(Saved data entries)
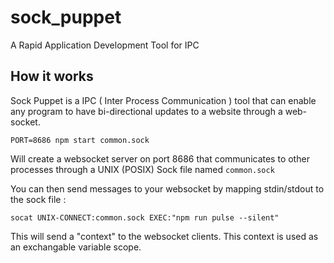 # sock_puppet
A Rapid Application Development Tool for IPC

## How it works
Sock Puppet is a IPC ( Inter Process Communication ) tool that can enable any program to have bi-directional updates to a website through a web-socket.


`PORT=8686 npm start common.sock`


Will create a websocket server on port 8686 that communicates to other processes through a UNIX (POSIX) Sock file named `common.sock`


You can then send messages to your websocket by mapping stdin/stdout to the sock file :


`socat UNIX-CONNECT:common.sock EXEC:"npm run pulse --silent"`


This will send a "context" to the websocket clients. This context is used as an exchangable variable scope.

» **Task details**
Transcribe all the entries precisely. Do not include any picture.

» **Solution to the exercise**
 # sock_puppet
A Rapid Application Development Tool for IPC

## How it works
Sock Puppet is a IPC ( Inter Process Communication ) tool that can enable any program to have bi-directional updates to a website through a web-socket.


`PORT=8686 npm start common.sock`


Will create a websocket server on port 8686 that communicates to other processes through a UNIX (POSIX) Sock file named `common.sock`


You can then send messages to your websocket by mapping stdin/stdout to the sock file :


`socat UNIX-CONNECT:common.sock EXEC:"npm run pulse --silent"`


This will send a "context" to the websocket clients. This context is used as an exchangable variable scope.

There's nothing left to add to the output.